Primäres Abhörziel sei allerdings kein Journalist, sondern ein hochrangiger deutscher Regierungsbeamter gewesen: Hans-Josef Vorbeck, vormals Mitarbeiter des Bundesnachrichtendienstes (BND) und später Leiter der Geheimdienstabteilung im Kanzleramt. Er soll Medien Dienstgeheimnisse verraten haben.

Darin erkannten die US-Geheimdienste, die ihn sowie zahlreiche andere deutsche Regierungsbeamte überwachten, offenbar eine Gefahr. Der CIA-Chef in Berlin höchstpersönlich soll Vorbecks Vorgesetzten im Sommer 2011 bei einem konspirativen Spaziergang über dessen Kontakte zu den Medien unterrichtet haben. Vorbeck wurde wenig später versetzt. 

Beim NZZ-Abhöropfer dürfte es sich mit grosser Wahrscheinlichkeit um keinen Geringeren als Chefredaktor Eric Gujer handeln. Dieser war von 1998 bis 2008 für die Zeitung Deutschland-Korrespondent in Berlin. «In dieser Zeit habe ich mich als Journalist mit Vertretern von Regierung und Verwaltung zu politischen Themen ausgetauscht, darunter auch mit Josef Vorbeck», erklärt Gujer gegenüber watson. Die beiden sind auch Mitglieder des Gesprächskreises Nachrichtendienste in Deutschland.

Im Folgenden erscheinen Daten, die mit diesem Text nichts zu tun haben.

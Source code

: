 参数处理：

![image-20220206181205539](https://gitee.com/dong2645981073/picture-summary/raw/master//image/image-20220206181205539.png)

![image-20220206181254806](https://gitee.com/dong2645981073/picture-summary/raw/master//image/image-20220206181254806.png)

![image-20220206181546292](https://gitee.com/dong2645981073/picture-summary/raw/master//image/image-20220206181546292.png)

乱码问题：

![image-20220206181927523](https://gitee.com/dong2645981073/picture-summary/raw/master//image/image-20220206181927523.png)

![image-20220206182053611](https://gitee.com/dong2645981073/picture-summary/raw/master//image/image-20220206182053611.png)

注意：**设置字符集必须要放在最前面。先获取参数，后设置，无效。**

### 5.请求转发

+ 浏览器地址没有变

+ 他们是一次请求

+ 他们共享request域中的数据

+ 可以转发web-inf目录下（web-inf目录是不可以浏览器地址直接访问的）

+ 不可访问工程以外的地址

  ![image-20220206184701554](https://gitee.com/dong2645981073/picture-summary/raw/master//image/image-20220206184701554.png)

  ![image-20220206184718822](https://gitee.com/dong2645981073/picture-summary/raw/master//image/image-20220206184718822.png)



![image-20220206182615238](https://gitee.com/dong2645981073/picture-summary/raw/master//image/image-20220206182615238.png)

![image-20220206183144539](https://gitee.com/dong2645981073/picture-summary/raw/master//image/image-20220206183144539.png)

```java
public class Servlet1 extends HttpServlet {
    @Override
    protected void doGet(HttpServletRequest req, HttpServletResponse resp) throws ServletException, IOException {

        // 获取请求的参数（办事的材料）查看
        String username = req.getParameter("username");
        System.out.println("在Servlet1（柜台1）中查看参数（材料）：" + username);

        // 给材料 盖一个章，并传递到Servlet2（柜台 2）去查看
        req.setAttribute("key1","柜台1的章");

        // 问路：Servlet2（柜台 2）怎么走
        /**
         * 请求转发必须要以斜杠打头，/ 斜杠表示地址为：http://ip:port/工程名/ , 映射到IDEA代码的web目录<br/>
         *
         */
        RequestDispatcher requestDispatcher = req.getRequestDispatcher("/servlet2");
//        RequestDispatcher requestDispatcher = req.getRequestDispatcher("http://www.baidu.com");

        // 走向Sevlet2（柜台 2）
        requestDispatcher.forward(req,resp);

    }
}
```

In welchen Ausmass die NSA Gespräche zwischen Vorbeck und Gujer abgehört hat, ist schwer zu eruieren. Der NZZ-Chefredaktor äussert sich zurückhaltend: 

«Bei einer ernsthaften und differenzierten Diskussion nachrichtendienstlicher Themen ist immer abzuwägen, welchen Nutzen eine Aktion etwa in der Bekämpfung des internationalen Terrorismus haben kann. Freiheitsrechte und Sicherheit stehen grundsätzlich in einem Spannungsverhältnis zueinander. Die Medienfreiheit steht in demokratischen Rechtsstaaten unter einem besonderen Schutz. Sollte die NSA tatsächlich Journalisten abgehört haben, ist dies als eine Verletzung der Medienfreiheit zu verurteilen. Ein solches Verhalten wäre eines demokratischen Staates unwürdig. Um unsere journalistische Aufgabe in einer freien Gesellschaft auszuüben, müssen wir unsere Quellen schützen können.»

Eric Gujer gilt als Befürworter einer weitreichenden Überwachung durch Nachrichtendienste. Vom Schweizerischen Nachrichtendienst des Bundes (NDB) wurde er als Strategie-Experte konsultiert. Den NSA-Whistleblower Edward Snowden hat er wiederholt als «Verräter» bezeichnet. 

Im Gegensatz zum «Spiegel» verzichtet die NZZ zum jetzigen Zeitpunkt auf juristische Schritte, «da die Faktenlage nicht hinreichend klar ist», wie Sprecherin Myriam Käser auf Anfrage von watson erklärt.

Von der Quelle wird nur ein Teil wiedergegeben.